La prima falsificazione dei vangeli consiste pertanto nella supposta necessità di presentare al pubblico romano ed ellenista una dottrina spirituale scevra di contenuti sociali e politici, visto che questi contenuti sociali e politici erano essenzialmente contro Roma e lo stato di cose difeso dall'impero. Non ci sono prove di questa falsificazione, dell'occultamento cioè della questione di fondo: che Gesù è crocifisso dall'autorità romana perché riconosciuto leader di un gruppo ritenuto antiromano. (15) La malafede, o pesante manipolazione, del corpus Paolino è tuttavia evidente.
La seconda falsificazione dei vangeli è più tarda nel tempo e risente dei conflitti teologici e politici all'interno della comunità cristiana.

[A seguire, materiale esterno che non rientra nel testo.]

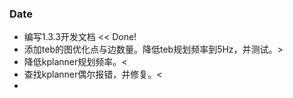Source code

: ### Date
- 编写1.3.3开发文档 << Done!
- 添加teb的图优化点与边数量。降低teb规划频率到5Hz，并测试。>
- 降低kplanner规划频率。<
- 查找kplanner偶尔报错，并修复。<
- 

###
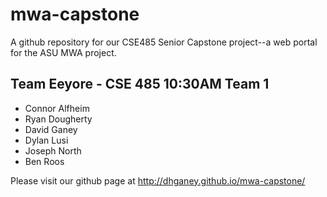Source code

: mwa-capstone
============

A github repository for our CSE485 Senior Capstone project--a web portal for the ASU MWA project. 

Team Eeyore - CSE 485 10:30AM Team 1
----
+ Connor Alfheim
+ Ryan Dougherty
+ David Ganey
+ Dylan Lusi
+ Joseph North
+ Ben Roos

Please visit our github page at http://dhganey.github.io/mwa-capstone/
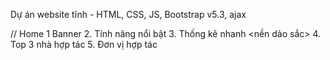 Dự án website tĩnh - HTML, CSS, JS, Bootstrap v5.3, ajax

// Home
1 Banner
2. Tính năng nổi bật
3. Thống kê nhanh <nền dảo sắc>
4. Top 3 nhà hợp tác
5. Đơn vị hợp tác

Il messaggio spirituale e personale appare attenuato a vantaggio di quello sociale, ma soprattutto si afferma l'autorità della gerarchia ecclesiastica. Comunque si risolva il problema centrale della salvezza, una cosa è affermata recisamente: al di fuori della Chiesa non c'è salvezza. In questa occasione sembrano essere rivalutati passi di chiaro riferimento sociale che nella precedente falsificazione, tesa ad allontanare possibili sospetti di sovversivismo sociale, erano stati sminuiti nel loro significato, e si parla naturalmente della povertà. Questa ambiguità permarrà nella storia della Grande Chiesa fino ai nostri giorni. E anche questa è una traccia evidente.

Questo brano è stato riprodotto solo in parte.